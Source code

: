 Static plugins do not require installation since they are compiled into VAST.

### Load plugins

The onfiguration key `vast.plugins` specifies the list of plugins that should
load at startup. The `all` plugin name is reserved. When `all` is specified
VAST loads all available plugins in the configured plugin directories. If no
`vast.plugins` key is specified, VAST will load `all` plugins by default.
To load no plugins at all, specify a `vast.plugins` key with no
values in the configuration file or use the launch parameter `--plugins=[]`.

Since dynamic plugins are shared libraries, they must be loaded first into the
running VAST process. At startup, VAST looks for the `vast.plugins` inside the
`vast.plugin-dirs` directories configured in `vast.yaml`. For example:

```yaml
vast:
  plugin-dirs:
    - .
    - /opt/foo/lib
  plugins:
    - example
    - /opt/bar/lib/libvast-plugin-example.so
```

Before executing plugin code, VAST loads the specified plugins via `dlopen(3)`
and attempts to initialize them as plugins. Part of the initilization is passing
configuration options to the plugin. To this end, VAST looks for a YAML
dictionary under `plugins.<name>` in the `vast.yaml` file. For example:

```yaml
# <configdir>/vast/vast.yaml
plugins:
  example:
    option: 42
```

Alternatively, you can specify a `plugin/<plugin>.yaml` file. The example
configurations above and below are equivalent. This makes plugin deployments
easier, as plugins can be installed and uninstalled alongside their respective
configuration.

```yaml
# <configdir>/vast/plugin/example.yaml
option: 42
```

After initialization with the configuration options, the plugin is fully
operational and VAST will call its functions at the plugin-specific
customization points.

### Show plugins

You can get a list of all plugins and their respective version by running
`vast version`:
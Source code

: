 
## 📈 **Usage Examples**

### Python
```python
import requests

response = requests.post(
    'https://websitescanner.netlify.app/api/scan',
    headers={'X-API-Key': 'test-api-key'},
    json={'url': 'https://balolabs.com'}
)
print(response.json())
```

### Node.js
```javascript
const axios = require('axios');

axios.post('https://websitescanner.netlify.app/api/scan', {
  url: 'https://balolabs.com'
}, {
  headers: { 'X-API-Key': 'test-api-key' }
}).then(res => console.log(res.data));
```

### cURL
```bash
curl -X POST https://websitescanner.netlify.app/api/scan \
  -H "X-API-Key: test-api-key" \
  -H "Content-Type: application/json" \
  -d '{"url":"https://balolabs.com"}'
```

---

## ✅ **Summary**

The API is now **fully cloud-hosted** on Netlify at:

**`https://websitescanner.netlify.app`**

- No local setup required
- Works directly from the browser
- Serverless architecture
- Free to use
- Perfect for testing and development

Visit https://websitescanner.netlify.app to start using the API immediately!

+++

What the task requires
What you return must be the line that contains "customization points." followed by every remaining line of the material, all exactly as written and nothing more.

Response for this exercise
customization points.

### Show plugins

You can get a list of all plugins and their respective version by running
`vast version`:
Source code

: 
## 📈 **Usage Examples**

### Python
```python
import requests

response = requests.post(
    'https://websitescanner.netlify.app/api/scan',
    headers={'X-API-Key': 'test-api-key'},
    json={'url': 'https://balolabs.com'}
)
print(response.json())
```

### Node.js
```javascript
const axios = require('axios');

axios.post('https://websitescanner.netlify.app/api/scan', {
  url: 'https://balolabs.com'
}, {
  headers: { 'X-API-Key': 'test-api-key' }
}).then(res => console.log(res.data));
```

### cURL
```bash
curl -X POST https://websitescanner.netlify.app/api/scan \
  -H "X-API-Key: test-api-key" \
  -H "Content-Type: application/json" \
  -d '{"url":"https://balolabs.com"}'
```

---

## ✅ **Summary**

The API is now **fully cloud-hosted** on Netlify at:

**`https://websitescanner.netlify.app`**

- No local setup required
- Works directly from the browser
- Serverless architecture
- Free to use
- Perfect for testing and development

Visit https://websitescanner.netlify.app to start using the API immediately!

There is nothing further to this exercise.